A causa delle metodologie messe in pratica, è concreto il rischio di determinare una deposizione al litio metallico sulla superficie dell’anodo di grafite (elettrodo negativo). L’effetto è quello in precedenza evidenziato, ovvero la perdita irreversibile di litio. Che verrebbe disperso per il processo di placcatura. Ne è la conseguenza la perdita delle performance sotto il profilo energetico e la compromissione della sicurezza degli accumulatori. Almeno in maniera parziale, il fenomeno è modificabile.
L’analisi delle modalità di riassorbimento ha mostrato dei margini di intervento nella tecnica di riassorbimento, nonché di definire in modo esatto il funzionamento della batteria. I modelli fisici-matematici evoluto, e le informazioni aggiuntive frutto di analisi sperimentali avanzate, hanno dato il là a una conclusione. Alla quale forse le parti non sarebbero mai giunte, se non avessero condiviso gli stessi valori e lo stesso bagaglio formativo. A conti fatti, la soluzione consiste nello stabilire delle pause a livelli di ricarica predefiniti. Da lì l’espressione “aspettare per essere più veloci”, che è molto meno paradossale di quanto si sarebbe potuto pensare in principio. Qualora i futuri esami dovessero conferma la bontà dell’intuizione, allora i produttori di auto elettriche avrebbero davanti a sé una grande opportunità.

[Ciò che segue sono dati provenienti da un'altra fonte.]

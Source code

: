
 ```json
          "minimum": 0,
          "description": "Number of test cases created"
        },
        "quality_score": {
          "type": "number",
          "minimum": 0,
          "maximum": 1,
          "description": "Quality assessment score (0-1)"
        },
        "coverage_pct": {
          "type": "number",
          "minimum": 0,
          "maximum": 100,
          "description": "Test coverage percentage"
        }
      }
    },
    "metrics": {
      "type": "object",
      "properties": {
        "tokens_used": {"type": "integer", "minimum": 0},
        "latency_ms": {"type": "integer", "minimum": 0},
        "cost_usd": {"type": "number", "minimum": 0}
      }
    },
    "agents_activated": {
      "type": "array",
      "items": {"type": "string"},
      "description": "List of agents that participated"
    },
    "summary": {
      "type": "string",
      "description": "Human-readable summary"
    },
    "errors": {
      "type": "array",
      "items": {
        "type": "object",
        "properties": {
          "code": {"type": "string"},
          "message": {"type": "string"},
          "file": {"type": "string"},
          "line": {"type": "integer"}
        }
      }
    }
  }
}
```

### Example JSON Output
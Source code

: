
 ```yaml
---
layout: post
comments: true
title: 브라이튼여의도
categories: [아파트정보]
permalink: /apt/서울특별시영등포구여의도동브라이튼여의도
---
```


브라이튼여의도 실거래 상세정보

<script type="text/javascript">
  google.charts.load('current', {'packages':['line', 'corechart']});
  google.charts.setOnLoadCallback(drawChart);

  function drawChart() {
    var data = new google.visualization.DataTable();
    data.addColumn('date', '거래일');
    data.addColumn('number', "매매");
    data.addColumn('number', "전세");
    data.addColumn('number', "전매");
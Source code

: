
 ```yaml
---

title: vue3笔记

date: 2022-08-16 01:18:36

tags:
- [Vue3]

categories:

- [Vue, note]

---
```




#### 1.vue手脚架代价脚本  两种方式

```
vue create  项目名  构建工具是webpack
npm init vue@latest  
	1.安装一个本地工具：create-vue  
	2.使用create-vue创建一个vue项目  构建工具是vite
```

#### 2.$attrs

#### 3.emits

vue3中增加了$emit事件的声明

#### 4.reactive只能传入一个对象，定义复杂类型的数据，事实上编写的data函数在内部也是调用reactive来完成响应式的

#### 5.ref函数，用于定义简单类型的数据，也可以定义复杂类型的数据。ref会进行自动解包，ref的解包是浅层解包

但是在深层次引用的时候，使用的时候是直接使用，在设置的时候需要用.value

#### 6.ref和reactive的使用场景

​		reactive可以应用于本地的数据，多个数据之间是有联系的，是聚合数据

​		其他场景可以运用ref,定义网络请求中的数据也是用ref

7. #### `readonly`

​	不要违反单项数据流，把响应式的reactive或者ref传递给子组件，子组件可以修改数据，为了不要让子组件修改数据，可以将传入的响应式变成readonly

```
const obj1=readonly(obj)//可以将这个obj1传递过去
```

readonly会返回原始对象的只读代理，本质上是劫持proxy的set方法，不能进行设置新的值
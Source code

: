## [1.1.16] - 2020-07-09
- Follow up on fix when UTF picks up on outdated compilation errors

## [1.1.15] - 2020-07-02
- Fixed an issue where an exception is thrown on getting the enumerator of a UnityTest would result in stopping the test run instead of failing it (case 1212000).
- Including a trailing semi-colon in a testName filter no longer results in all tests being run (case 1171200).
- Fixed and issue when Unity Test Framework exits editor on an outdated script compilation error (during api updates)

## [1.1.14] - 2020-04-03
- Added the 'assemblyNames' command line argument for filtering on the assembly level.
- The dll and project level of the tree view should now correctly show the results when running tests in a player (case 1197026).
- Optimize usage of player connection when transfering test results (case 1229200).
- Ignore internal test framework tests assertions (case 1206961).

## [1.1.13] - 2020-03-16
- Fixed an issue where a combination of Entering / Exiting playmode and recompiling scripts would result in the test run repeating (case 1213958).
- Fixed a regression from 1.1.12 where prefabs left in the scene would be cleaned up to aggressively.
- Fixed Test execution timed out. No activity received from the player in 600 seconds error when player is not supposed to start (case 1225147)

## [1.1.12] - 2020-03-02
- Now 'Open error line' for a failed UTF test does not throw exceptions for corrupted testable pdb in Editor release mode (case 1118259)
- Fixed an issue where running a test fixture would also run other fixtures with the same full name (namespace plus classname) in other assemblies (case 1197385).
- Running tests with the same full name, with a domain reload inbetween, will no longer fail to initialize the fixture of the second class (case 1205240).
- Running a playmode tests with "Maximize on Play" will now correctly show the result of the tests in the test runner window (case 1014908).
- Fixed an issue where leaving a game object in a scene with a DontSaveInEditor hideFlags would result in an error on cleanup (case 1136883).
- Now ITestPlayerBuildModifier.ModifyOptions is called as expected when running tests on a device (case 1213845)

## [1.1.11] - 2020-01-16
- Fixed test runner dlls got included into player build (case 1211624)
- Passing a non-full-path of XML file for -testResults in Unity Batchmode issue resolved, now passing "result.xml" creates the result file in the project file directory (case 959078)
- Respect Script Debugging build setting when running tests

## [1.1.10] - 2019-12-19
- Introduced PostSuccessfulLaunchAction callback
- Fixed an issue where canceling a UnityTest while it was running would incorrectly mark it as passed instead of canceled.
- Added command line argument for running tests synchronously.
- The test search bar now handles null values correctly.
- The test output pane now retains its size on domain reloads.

A lungo i clienti si sono lamentati della lentezza della ricarica. E disporre di un sistema di ricarica ultra-veloce consentirebbe di superare le criticità di parecchi conducenti. Dissuasi dall’acquisto proprio per via dei lati negativi. E poi non bisogna dimenticare il secondo motivo di interesse del progetto attuato, ovvero l’aumento della longevità delle batterie. Il relativo smaltimento risulta, del resto, un grosso problema e poterne allungare la vita permetterebbe di attenuare i disagi. E ridurre, dunque, il bisogno di produrre in maniera imperterrita nuovi accumulatori. Che non sono affatto innocui sull’ambiente, come dimostrato anche da un recente studio pubblicato dall’Università di Harvard.
Nell’elaborato si evidenzia il forte impatto sul Pianeta nella realizzazione, al punto da rendere più convenienti le vetture a benzina se la vettura viene usata poco. Il limite di percorrenza quantificato affinché le bev siano meno inquinanti è pari almeno a 45 mila km. Un intervallo parecchio lungo, che il conducente medio impiega un decennio a maturare. La scoperta degli autori è servito a sottolineare l’importanza di sostenere l’acquisto dei veicoli soprattutto da parte dei lavoratori, obbligati a usarli ogni giorno nella tratta casa-lavoro, a maggior ragione per le fasce meno abbienti della popolazione.